WHAT IS NEEDED: What should come back is the data below, word for word, minus any picture.

── RECORDS TO PROCESS ──

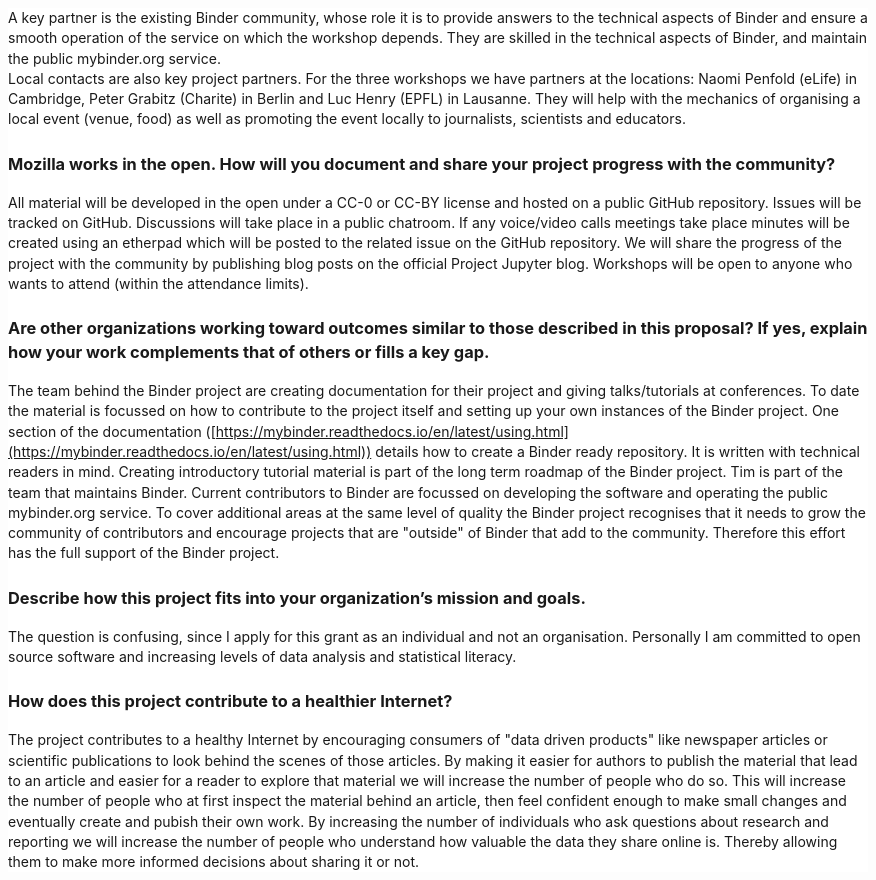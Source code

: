A key partner is the existing Binder community, whose role it is to provide answers to the technical aspects of Binder and ensure a smooth operation of the service on which the workshop depends. They are skilled in the technical aspects of Binder, and maintain the public mybinder.org service.  
Local contacts are also key project partners. For the three workshops we have partners at the locations: Naomi Penfold (eLife) in Cambridge, Peter Grabitz (Charite) in Berlin and Luc Henry (EPFL) in Lausanne. They will help with the mechanics of organising a local event (venue, food) as well as promoting the event locally to journalists, scientists and educators.


### Mozilla works in the open. How will you document and share your project progress with the community?

All material will be developed in the open under a CC-0 or CC-BY license and hosted on a public GitHub repository. Issues will be tracked on GitHub. Discussions will take place in a public chatroom. If any voice/video calls meetings take place minutes will be created using an etherpad which will be posted to the related issue on the GitHub repository. We will share the progress of the project with the community by publishing blog posts on the official Project Jupyter blog. Workshops will be open to anyone who wants to attend (within the attendance limits).


### Are other organizations working toward outcomes similar to those described in this proposal? If yes, explain how your work complements that of others or fills a key gap.

The team behind the Binder project are creating documentation for their project and giving talks/tutorials at conferences. To date the material is focussed on how to contribute to the project itself and setting up your own instances of the Binder project. One section of the documentation ([https://mybinder.readthedocs.io/en/latest/using.html](https://mybinder.readthedocs.io/en/latest/using.html)) details how to create a Binder ready repository. It is written with technical readers in mind. Creating introductory tutorial material is part of the long term roadmap of the Binder project. Tim is part of the team that maintains Binder. Current contributors to Binder are focussed on developing the software and operating the public mybinder.org service. To cover additional areas at the same level of quality the Binder project recognises that it needs to grow the community of contributors and encourage projects that are "outside" of Binder that add to the community. Therefore this effort has the full support of the Binder project.  


### Describe how this project fits into your organization’s mission and goals.

The question is confusing, since I apply for this grant as an individual and not an organisation. Personally I am committed to open source software and increasing levels of data analysis and statistical literacy.


### How does this project contribute to a healthier Internet?

The project contributes to a healthy Internet by encouraging consumers of "data driven products" like newspaper articles or scientific publications to look behind the scenes of those articles. By making it easier for authors to publish the material that lead to an article and easier for a reader to explore that material we will increase the number of people who do so. This will increase the number of people who at first inspect the material behind an article, then feel confident enough to make small changes and eventually create and pubish their own work. By increasing the number of individuals who ask questions about research and reporting we will increase the number of people who understand how valuable the data they share online is. Thereby allowing them to make more informed decisions about sharing it or not.
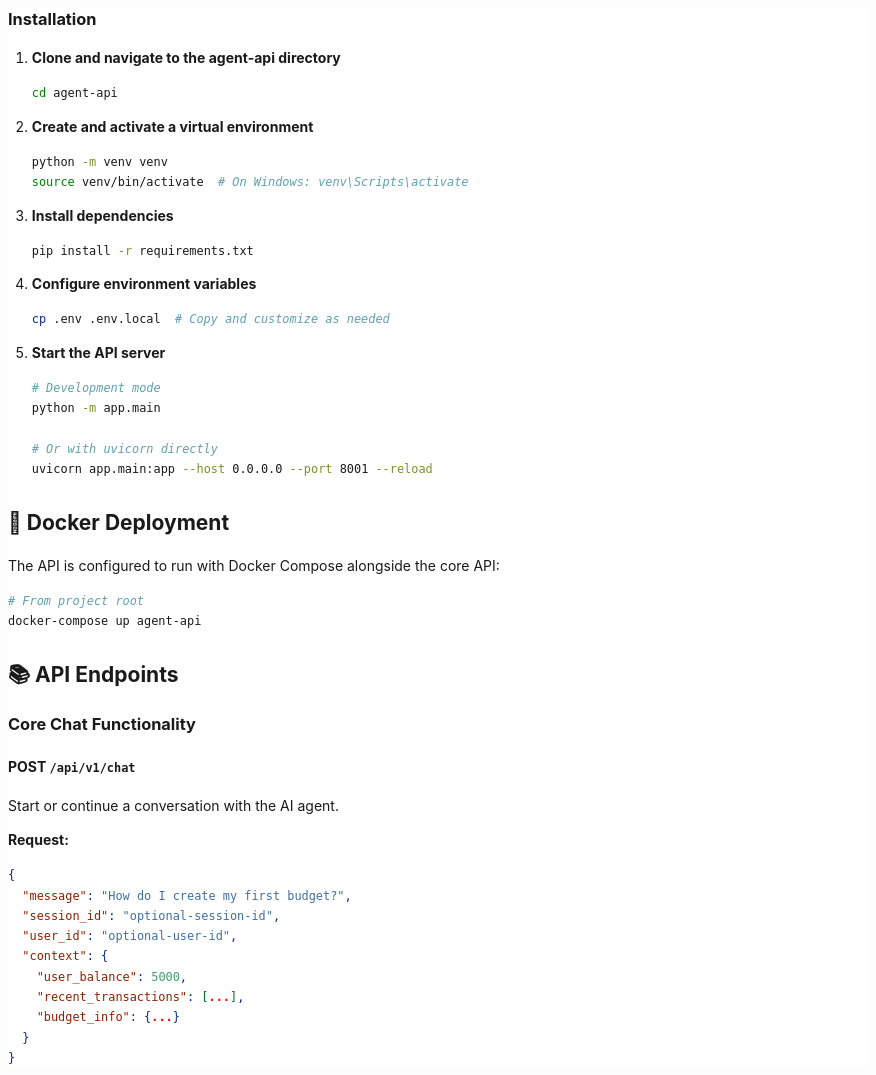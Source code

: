 ### Installation

1. **Clone and navigate to the agent-api directory**
   ```bash
   cd agent-api
   ```

2. **Create and activate a virtual environment**
   ```bash
   python -m venv venv
   source venv/bin/activate  # On Windows: venv\Scripts\activate
   ```

3. **Install dependencies**
   ```bash
   pip install -r requirements.txt
   ```

4. **Configure environment variables**
   ```bash
   cp .env .env.local  # Copy and customize as needed
   ```

5. **Start the API server**
   ```bash
   # Development mode
   python -m app.main
   
   # Or with uvicorn directly
   uvicorn app.main:app --host 0.0.0.0 --port 8001 --reload
   ```

## 🐳 Docker Deployment

The API is configured to run with Docker Compose alongside the core API:

```bash
# From project root
docker-compose up agent-api
```

## 📚 API Endpoints

### Core Chat Functionality

#### POST `/api/v1/chat`
Start or continue a conversation with the AI agent.

**Request:**
```json
{
  "message": "How do I create my first budget?",
  "session_id": "optional-session-id",
  "user_id": "optional-user-id",
  "context": {
    "user_balance": 5000,
    "recent_transactions": [...],
    "budget_info": {...}
  }
}
```
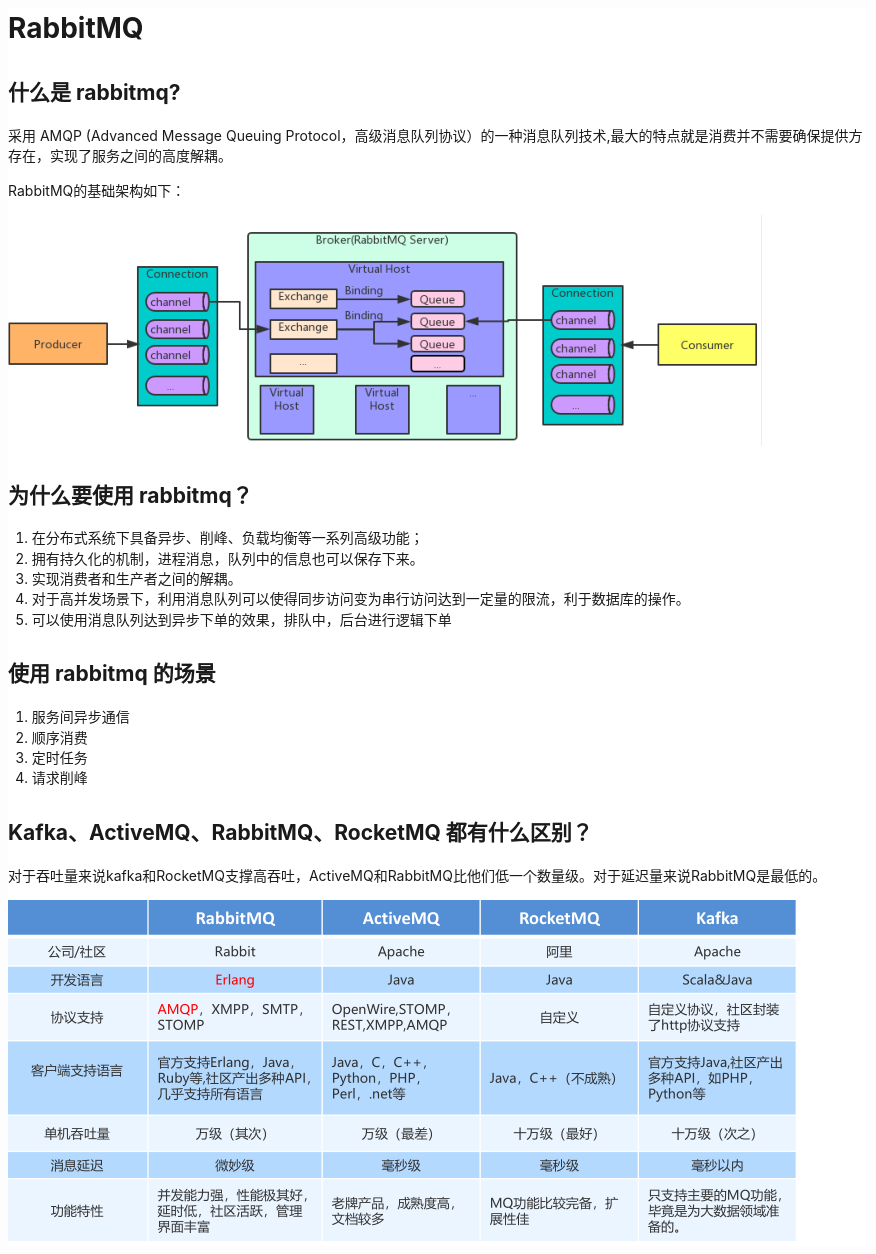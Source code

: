 # RabbitMQ

## 什么是 rabbitmq?

采用 AMQP (Advanced Message Queuing Protocol，高级消息队列协议）的一种消息队列技术,最大的特点就是消费并不需要确保提供方存在，实现了服务之间的高度解耦。

RabbitMQ的基础架构如下：

![image-20210722171506436](Java面试总结.assets/image-20210722171506436.png)

## 为什么要使用 rabbitmq？

1. 在分布式系统下具备异步、削峰、负载均衡等一系列高级功能；
2. 拥有持久化的机制，进程消息，队列中的信息也可以保存下来。
3. 实现消费者和生产者之间的解耦。
4. 对于高并发场景下，利用消息队列可以使得同步访问变为串行访问达到一定量的限流，利于数据库的操作。
5. 可以使用消息队列达到异步下单的效果，排队中，后台进行逻辑下单

## 使用 rabbitmq 的场景

1. 服务间异步通信
2. 顺序消费
3. 定时任务
4. 请求削峰

## Kafka、ActiveMQ、RabbitMQ、RocketMQ 都有什么区别？

对于吞吐量来说kafka和RocketMQ支撑高吞吐，ActiveMQ和RabbitMQ比他们低一个数量级。对于延迟量来说RabbitMQ是最低的。

![image-20210722170828342](Java面试总结.assets/image-20210722170828342.png)
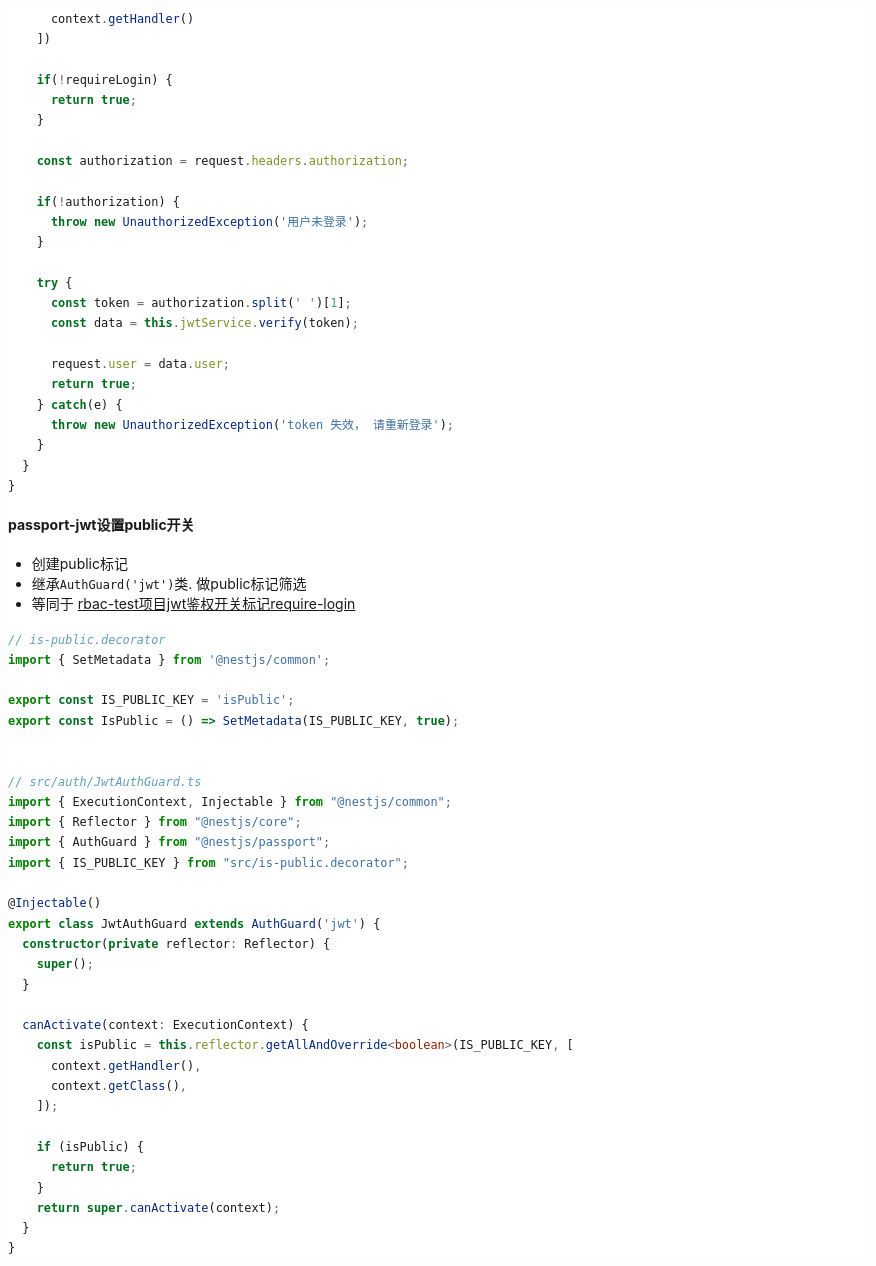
 ```ts
      context.getHandler()
    ])

    if(!requireLogin) {
      return true;
    }

    const authorization = request.headers.authorization;

    if(!authorization) {
      throw new UnauthorizedException('用户未登录');
    }

    try {
      const token = authorization.split(' ')[1];
      const data = this.jwtService.verify(token);

      request.user = data.user;
      return true;
    } catch(e) {
      throw new UnauthorizedException('token 失效， 请重新登录');
    }
  }
}
```

#### passport-jwt设置public开关
- 创建public标记
- 继承`AuthGuard('jwt')`类. 做public标记筛选
- 等同于 [rbac-test项目jwt鉴权开关标记require-login](../rbac-test/src/login.guard.ts)
```ts
// is-public.decorator
import { SetMetadata } from '@nestjs/common';

export const IS_PUBLIC_KEY = 'isPublic';
export const IsPublic = () => SetMetadata(IS_PUBLIC_KEY, true);


// src/auth/JwtAuthGuard.ts
import { ExecutionContext, Injectable } from "@nestjs/common";
import { Reflector } from "@nestjs/core";
import { AuthGuard } from "@nestjs/passport";
import { IS_PUBLIC_KEY } from "src/is-public.decorator";

@Injectable()
export class JwtAuthGuard extends AuthGuard('jwt') {
  constructor(private reflector: Reflector) {
    super();
  }

  canActivate(context: ExecutionContext) {
    const isPublic = this.reflector.getAllAndOverride<boolean>(IS_PUBLIC_KEY, [
      context.getHandler(),
      context.getClass(),
    ]);

    if (isPublic) {
      return true;
    }
    return super.canActivate(context);
  }
}

```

───

WORKED SOLUTION:
Source code

:A key partner is the existing Binder community, whose role it is to provide answers to the technical aspects of Binder and ensure a smooth operation of the service on which the workshop depends. They are skilled in the technical aspects of Binder, and maintain the public mybinder.org service.  
Local contacts are also key project partners. For the three workshops we have partners at the locations: Naomi Penfold (eLife) in Cambridge, Peter Grabitz (Charite) in Berlin and Luc Henry (EPFL) in Lausanne. They will help with the mechanics of organising a local event (venue, food) as well as promoting the event locally to journalists, scientists and educators.


### Mozilla works in the open. How will you document and share your project progress with the community?

All material will be developed in the open under a CC-0 or CC-BY license and hosted on a public GitHub repository. Issues will be tracked on GitHub. Discussions will take place in a public chatroom. If any voice/video calls meetings take place minutes will be created using an etherpad which will be posted to the related issue on the GitHub repository. We will share the progress of the project with the community by publishing blog posts on the official Project Jupyter blog. Workshops will be open to anyone who wants to attend (within the attendance limits).


### Are other organizations working toward outcomes similar to those described in this proposal? If yes, explain how your work complements that of others or fills a key gap.

The team behind the Binder project are creating documentation for their project and giving talks/tutorials at conferences. To date the material is focussed on how to contribute to the project itself and setting up your own instances of the Binder project. One section of the documentation ([https://mybinder.readthedocs.io/en/latest/using.html](https://mybinder.readthedocs.io/en/latest/using.html)) details how to create a Binder ready repository. It is written with technical readers in mind. Creating introductory tutorial material is part of the long term roadmap of the Binder project. Tim is part of the team that maintains Binder. Current contributors to Binder are focussed on developing the software and operating the public mybinder.org service. To cover additional areas at the same level of quality the Binder project recognises that it needs to grow the community of contributors and encourage projects that are "outside" of Binder that add to the community. Therefore this effort has the full support of the Binder project.  


### Describe how this project fits into your organization’s mission and goals.

The question is confusing, since I apply for this grant as an individual and not an organisation. Personally I am committed to open source software and increasing levels of data analysis and statistical literacy.


### How does this project contribute to a healthier Internet?

The project contributes to a healthy Internet by encouraging consumers of "data driven products" like newspaper articles or scientific publications to look behind the scenes of those articles. By making it easier for authors to publish the material that lead to an article and easier for a reader to explore that material we will increase the number of people who do so. This will increase the number of people who at first inspect the material behind an article, then feel confident enough to make small changes and eventually create and pubish their own work. By increasing the number of individuals who ask questions about research and reporting we will increase the number of people who understand how valuable the data they share online is. Thereby allowing them to make more informed decisions about sharing it or not.
Source code

: ### Installation

1. **Clone and navigate to the agent-api directory**
   ```bash
   cd agent-api
   ```

2. **Create and activate a virtual environment**
   ```bash
   python -m venv venv
   source venv/bin/activate  # On Windows: venv\Scripts\activate
   ```

3. **Install dependencies**
   ```bash
   pip install -r requirements.txt
   ```

4. **Configure environment variables**
   ```bash
   cp .env .env.local  # Copy and customize as needed
   ```

5. **Start the API server**
   ```bash
   # Development mode
   python -m app.main
   
   # Or with uvicorn directly
   uvicorn app.main:app --host 0.0.0.0 --port 8001 --reload
   ```

## 🐳 Docker Deployment

The API is configured to run with Docker Compose alongside the core API:

```bash
# From project root
docker-compose up agent-api
```

## 📚 API Endpoints

### Core Chat Functionality

#### POST `/api/v1/chat`
Start or continue a conversation with the AI agent.

**Request:**
```json
{
  "message": "How do I create my first budget?",
  "session_id": "optional-session-id",
  "user_id": "optional-user-id",
  "context": {
    "user_balance": 5000,
    "recent_transactions": [...],
    "budget_info": {...}
  }
}
```
Source code

: # RabbitMQ

## 什么是 rabbitmq?

采用 AMQP (Advanced Message Queuing Protocol，高级消息队列协议）的一种消息队列技术,最大的特点就是消费并不需要确保提供方存在，实现了服务之间的高度解耦。

RabbitMQ的基础架构如下：

![image-20210722171506436](Java面试总结.assets/image-20210722171506436.png)

## 为什么要使用 rabbitmq？

1. 在分布式系统下具备异步、削峰、负载均衡等一系列高级功能；
2. 拥有持久化的机制，进程消息，队列中的信息也可以保存下来。
3. 实现消费者和生产者之间的解耦。
4. 对于高并发场景下，利用消息队列可以使得同步访问变为串行访问达到一定量的限流，利于数据库的操作。
5. 可以使用消息队列达到异步下单的效果，排队中，后台进行逻辑下单

## 使用 rabbitmq 的场景

1. 服务间异步通信
2. 顺序消费
3. 定时任务
4. 请求削峰

## Kafka、ActiveMQ、RabbitMQ、RocketMQ 都有什么区别？

对于吞吐量来说kafka和RocketMQ支撑高吞吐，ActiveMQ和RabbitMQ比他们低一个数量级。对于延迟量来说RabbitMQ是最低的。

![image-20210722170828342](Java面试总结.assets/image-20210722170828342.png)
 ```ts
      context.getHandler()
    ])

    if(!requireLogin) {
      return true;
    }

    const authorization = request.headers.authorization;

    if(!authorization) {
      throw new UnauthorizedException('用户未登录');
    }

    try {
      const token = authorization.split(' ')[1];
      const data = this.jwtService.verify(token);

      request.user = data.user;
      return true;
    } catch(e) {
      throw new UnauthorizedException('token 失效， 请重新登录');
    }
  }
}
```

#### passport-jwt设置public开关
- 创建public标记
- 继承`AuthGuard('jwt')`类. 做public标记筛选
- 等同于 [rbac-test项目jwt鉴权开关标记require-login](../rbac-test/src/login.guard.ts)
```ts
// is-public.decorator
import { SetMetadata } from '@nestjs/common';

export const IS_PUBLIC_KEY = 'isPublic';
export const IsPublic = () => SetMetadata(IS_PUBLIC_KEY, true);


// src/auth/JwtAuthGuard.ts
import { ExecutionContext, Injectable } from "@nestjs/common";
import { Reflector } from "@nestjs/core";
import { AuthGuard } from "@nestjs/passport";
import { IS_PUBLIC_KEY } from "src/is-public.decorator";

@Injectable()
export class JwtAuthGuard extends AuthGuard('jwt') {
  constructor(private reflector: Reflector) {
    super();
  }

  canActivate(context: ExecutionContext) {
    const isPublic = this.reflector.getAllAndOverride<boolean>(IS_PUBLIC_KEY, [
      context.getHandler(),
      context.getClass(),
    ]);

    if (isPublic) {
      return true;
    }
    return super.canActivate(context);
  }
}

```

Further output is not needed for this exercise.